A Nasdaq-listed San Francisco-based company run by three Singaporeans, MyWeb Inc.com, has started sales of television set-top boxes for internet access to customers of the Beijing arm of China Telecom. It plans to sell or rent about 200,000 boxes this year and up to 1 million next year.
MyWeb recently signed an agreement with Beijing Telecom under which it will market set-top boxes for purchase or rental to the Chinese capital’s fixed-line telephone subscribers. The use of television set-top boxes for internet browsing in China is rapidly developing, with more than 300 million televisions in Chinese homes compared to only 11 million PCs. MyWeb’s set-top boxes cost 1,488 yuan ($180), or one-third the price of the cheapest PC.
The boxes are linked to the company’s Chinese-language portal, MyWeb Online China, which provides content related to news, entertainment, finance, and education. The company claims to be the first to offer Chinese consumers set-top boxes linked directly to online services and content.
MyWeb chief executive TS Wong said the company expected to make up to $8m this year from sales of set-top boxes but in future expected an increasing proportion of income to come from adverting and e-commerce through the portal.

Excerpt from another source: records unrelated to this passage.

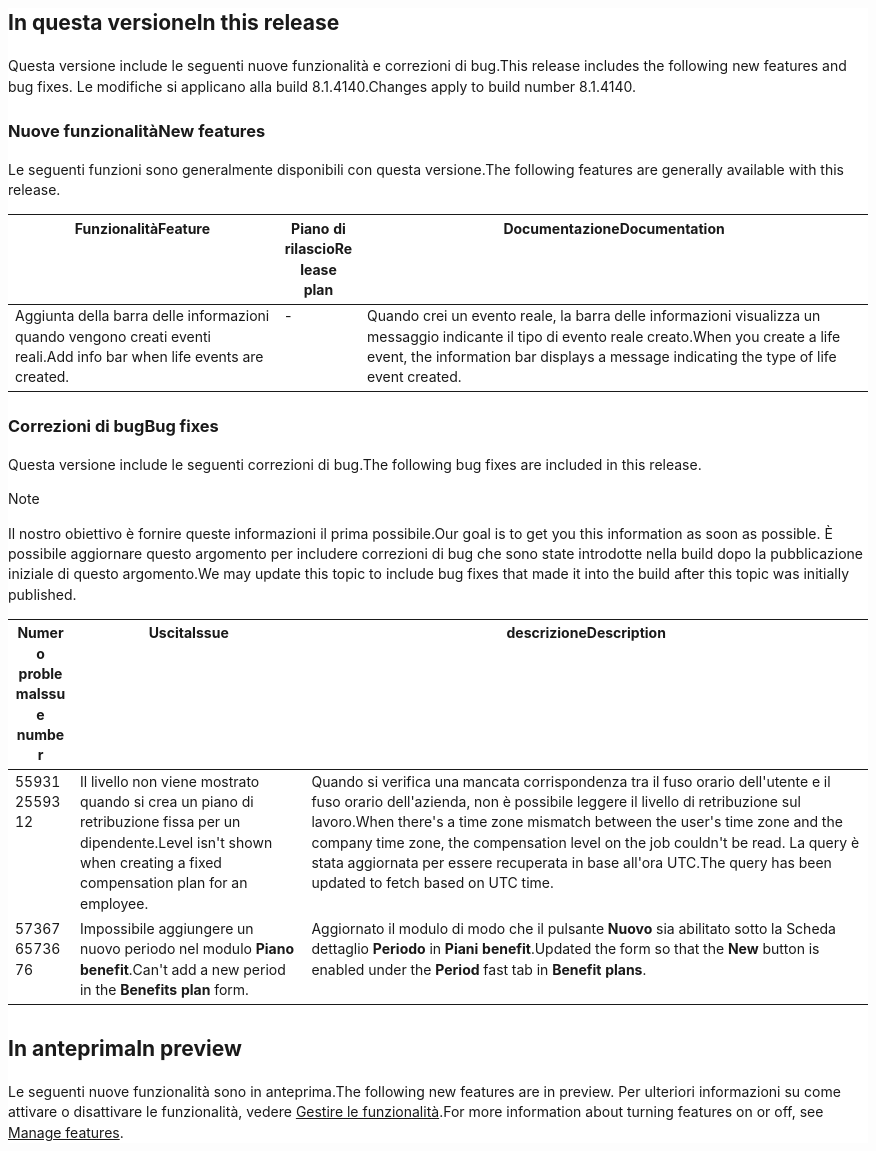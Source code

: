 ## <a name="in-this-release"></a><span data-ttu-id="8d815-107">In questa versione</span><span class="sxs-lookup"><span data-stu-id="8d815-107">In this release</span></span>

<span data-ttu-id="8d815-108">Questa versione include le seguenti nuove funzionalità e correzioni di bug.</span><span class="sxs-lookup"><span data-stu-id="8d815-108">This release includes the following new features and bug fixes.</span></span> <span data-ttu-id="8d815-109">Le modifiche si applicano alla build 8.1.4140.</span><span class="sxs-lookup"><span data-stu-id="8d815-109">Changes apply to build number 8.1.4140.</span></span>

### <a name="new-features"></a><span data-ttu-id="8d815-110">Nuove funzionalità</span><span class="sxs-lookup"><span data-stu-id="8d815-110">New features</span></span>

<span data-ttu-id="8d815-111">Le seguenti funzioni sono generalmente disponibili con questa versione.</span><span class="sxs-lookup"><span data-stu-id="8d815-111">The following features are generally available with this release.</span></span>

| <span data-ttu-id="8d815-112">Funzionalità</span><span class="sxs-lookup"><span data-stu-id="8d815-112">Feature</span></span> | <span data-ttu-id="8d815-113">Piano di rilascio</span><span class="sxs-lookup"><span data-stu-id="8d815-113">Release plan</span></span> | <span data-ttu-id="8d815-114">Documentazione</span><span class="sxs-lookup"><span data-stu-id="8d815-114">Documentation</span></span> |
| --- | --- | --- |
| <span data-ttu-id="8d815-115">Aggiunta della barra delle informazioni quando vengono creati eventi reali.</span><span class="sxs-lookup"><span data-stu-id="8d815-115">Add info bar when life events are created.</span></span> | - | <span data-ttu-id="8d815-116">Quando crei un evento reale, la barra delle informazioni visualizza un messaggio indicante il tipo di evento reale creato.</span><span class="sxs-lookup"><span data-stu-id="8d815-116">When you create a life event, the information bar displays a message indicating the type of life event created.</span></span>

### <a name="bug-fixes"></a><span data-ttu-id="8d815-117">Correzioni di bug</span><span class="sxs-lookup"><span data-stu-id="8d815-117">Bug fixes</span></span>

<span data-ttu-id="8d815-118">Questa versione include le seguenti correzioni di bug.</span><span class="sxs-lookup"><span data-stu-id="8d815-118">The following bug fixes are included in this release.</span></span>

> [!NOTE]
> <span data-ttu-id="8d815-119">Il nostro obiettivo è fornire queste informazioni il prima possibile.</span><span class="sxs-lookup"><span data-stu-id="8d815-119">Our goal is to get you this information as soon as possible.</span></span> <span data-ttu-id="8d815-120">È possibile aggiornare questo argomento per includere correzioni di bug che sono state introdotte nella build dopo la pubblicazione iniziale di questo argomento.</span><span class="sxs-lookup"><span data-stu-id="8d815-120">We may update this topic to include bug fixes that made it into the build after this topic was initially published.</span></span>

| <span data-ttu-id="8d815-121">Numero problema</span><span class="sxs-lookup"><span data-stu-id="8d815-121">Issue number</span></span> | <span data-ttu-id="8d815-122">Uscita</span><span class="sxs-lookup"><span data-stu-id="8d815-122">Issue</span></span> |  <span data-ttu-id="8d815-123">descrizione</span><span class="sxs-lookup"><span data-stu-id="8d815-123">Description</span></span> |
| --- | --- | --- |
| <span data-ttu-id="8d815-124">559312</span><span class="sxs-lookup"><span data-stu-id="8d815-124">559312</span></span> |  <span data-ttu-id="8d815-125">Il livello non viene mostrato quando si crea un piano di retribuzione fissa per un dipendente.</span><span class="sxs-lookup"><span data-stu-id="8d815-125">Level isn't shown when creating a fixed compensation plan for an employee.</span></span> |  <span data-ttu-id="8d815-126">Quando si verifica una mancata corrispondenza tra il fuso orario dell'utente e il fuso orario dell'azienda, non è possibile leggere il livello di retribuzione sul lavoro.</span><span class="sxs-lookup"><span data-stu-id="8d815-126">When there's a time zone mismatch between the user's time zone and the company time zone, the compensation level on the job couldn't be read.</span></span> <span data-ttu-id="8d815-127">La query è stata aggiornata per essere recuperata in base all'ora UTC.</span><span class="sxs-lookup"><span data-stu-id="8d815-127">The query has been updated to fetch based on UTC time.</span></span> |
| <span data-ttu-id="8d815-128">573676</span><span class="sxs-lookup"><span data-stu-id="8d815-128">573676</span></span>  | <span data-ttu-id="8d815-129">Impossibile aggiungere un nuovo periodo nel modulo **Piano benefit**.</span><span class="sxs-lookup"><span data-stu-id="8d815-129">Can't add a new period in the **Benefits plan** form.</span></span> | <span data-ttu-id="8d815-130">Aggiornato il modulo di modo che il pulsante **Nuovo** sia abilitato sotto la Scheda dettaglio **Periodo** in **Piani benefit**.</span><span class="sxs-lookup"><span data-stu-id="8d815-130">Updated the form so that the **New** button is enabled under the **Period** fast tab in **Benefit plans**.</span></span> |

## <a name="in-preview"></a><span data-ttu-id="8d815-131">In anteprima</span><span class="sxs-lookup"><span data-stu-id="8d815-131">In preview</span></span>

<span data-ttu-id="8d815-132">Le seguenti nuove funzionalità sono in anteprima.</span><span class="sxs-lookup"><span data-stu-id="8d815-132">The following new features are in preview.</span></span> <span data-ttu-id="8d815-133">Per ulteriori informazioni su come attivare o disattivare le funzionalità, vedere [Gestire le funzionalità](hr-admin-manage-features.md).</span><span class="sxs-lookup"><span data-stu-id="8d815-133">For more information about turning features on or off, see [Manage features](hr-admin-manage-features.md).</span></span>
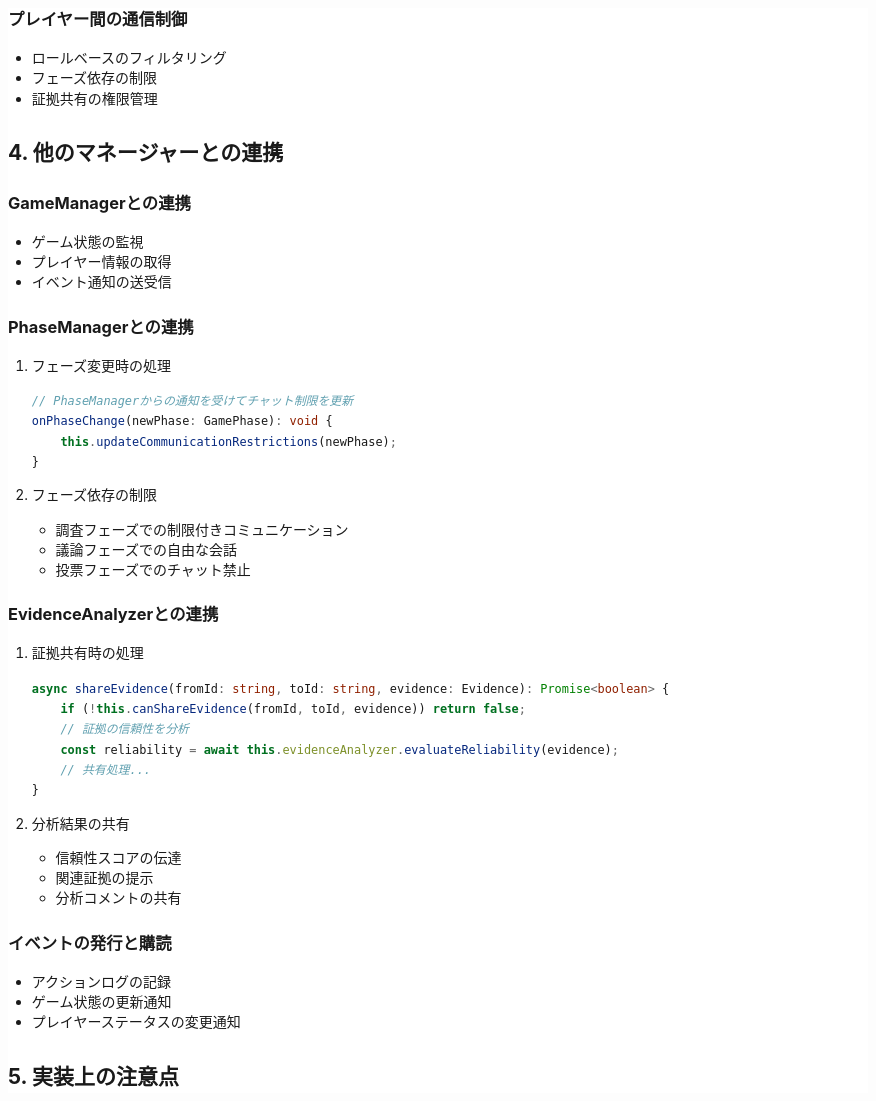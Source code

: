 ### プレイヤー間の通信制御

- ロールベースのフィルタリング
- フェーズ依存の制限
- 証拠共有の権限管理

## 4. 他のマネージャーとの連携

### GameManagerとの連携

- ゲーム状態の監視
- プレイヤー情報の取得
- イベント通知の送受信

### PhaseManagerとの連携

1. フェーズ変更時の処理
   ```typescript
   // PhaseManagerからの通知を受けてチャット制限を更新
   onPhaseChange(newPhase: GamePhase): void {
       this.updateCommunicationRestrictions(newPhase);
   }
   ```

2. フェーズ依存の制限
   - 調査フェーズでの制限付きコミュニケーション
   - 議論フェーズでの自由な会話
   - 投票フェーズでのチャット禁止

### EvidenceAnalyzerとの連携

1. 証拠共有時の処理
   ```typescript
   async shareEvidence(fromId: string, toId: string, evidence: Evidence): Promise<boolean> {
       if (!this.canShareEvidence(fromId, toId, evidence)) return false;
       // 証拠の信頼性を分析
       const reliability = await this.evidenceAnalyzer.evaluateReliability(evidence);
       // 共有処理...
   }
   ```

2. 分析結果の共有
   - 信頼性スコアの伝達
   - 関連証拠の提示
   - 分析コメントの共有

### イベントの発行と購読

- アクションログの記録
- ゲーム状態の更新通知
- プレイヤーステータスの変更通知

## 5. 実装上の注意点

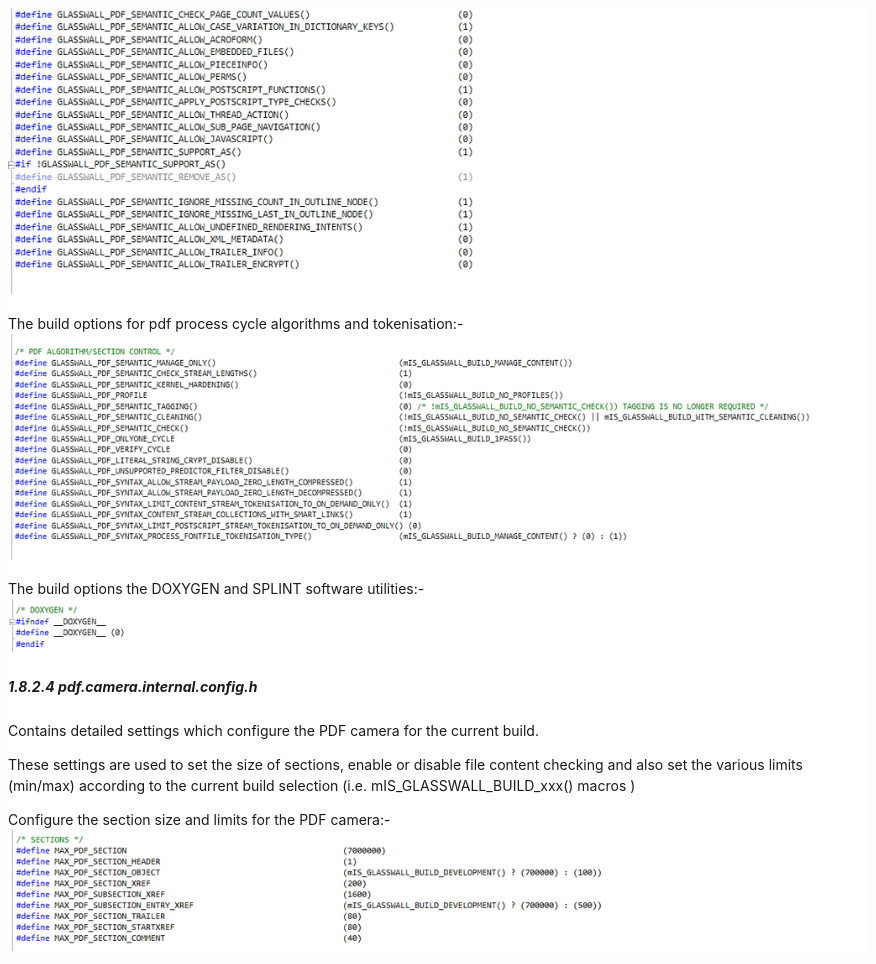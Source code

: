 ![](media/image45.png)

The build options for pdf process cycle algorithms and tokenisation:-
![](media/image46.png)

The build options the DOXYGEN and SPLINT software utilities:-
![](media/image47.png)

##### 1.8.2.4 pdf.camera.internal.config.h

Contains detailed settings which configure the PDF camera for the
current build.

These settings are used to set the size of sections, enable or disable
file content checking and also set the various limits (min/max)
according to the current build selection (i.e. mIS_GLASSWALL_BUILD_xxx()
macros )

Configure the section size and limits for the PDF camera:-
![](media/image48.png)
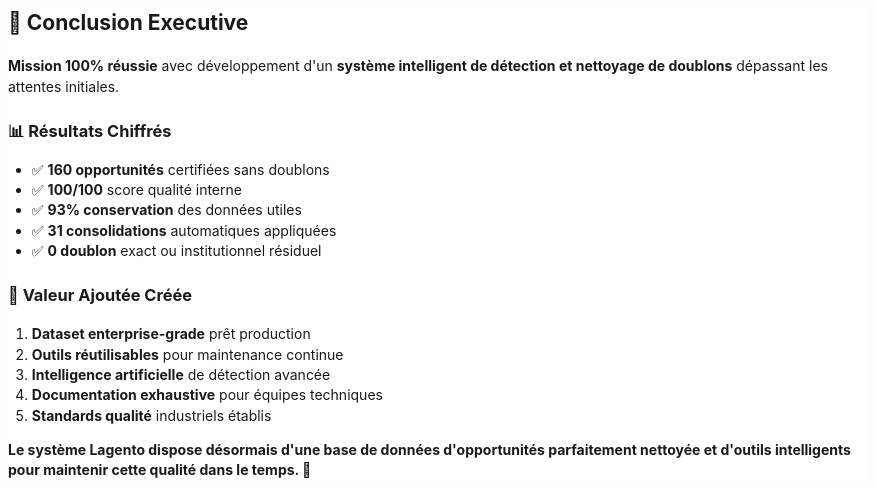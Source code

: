 
## 🏅 **Conclusion Executive**

**Mission 100% réussie** avec développement d'un **système intelligent de détection et nettoyage de doublons** dépassant les attentes initiales.

### 📊 **Résultats Chiffrés**
- ✅ **160 opportunités** certifiées sans doublons
- ✅ **100/100** score qualité interne  
- ✅ **93% conservation** des données utiles
- ✅ **31 consolidations** automatiques appliquées
- ✅ **0 doublon** exact ou institutionnel résiduel

### 🚀 **Valeur Ajoutée Créée**
1. **Dataset enterprise-grade** prêt production
2. **Outils réutilisables** pour maintenance continue
3. **Intelligence artificielle** de détection avancée
4. **Documentation exhaustive** pour équipes techniques
5. **Standards qualité** industriels établis

**Le système Lagento dispose désormais d'une base de données d'opportunités parfaitement nettoyée et d'outils intelligents pour maintenir cette qualité dans le temps. 🎯**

Microsoft started the move to internet access through set-top boxes with the launch of its Venus project in China earlier this year and several local manufacturers have followed suit with their own systems. The Chinese media has complained that set-top boxes offer poor resolution, and limited data storage capacity. The China Business Times dismissed set-top boxes as an over-hyped transitional product.
However, Wong said of a recent trial: The resolution seemed great to me, and the speed was surprisingly fast. But he had nothing to say about the memory capacity of the MyWeb box.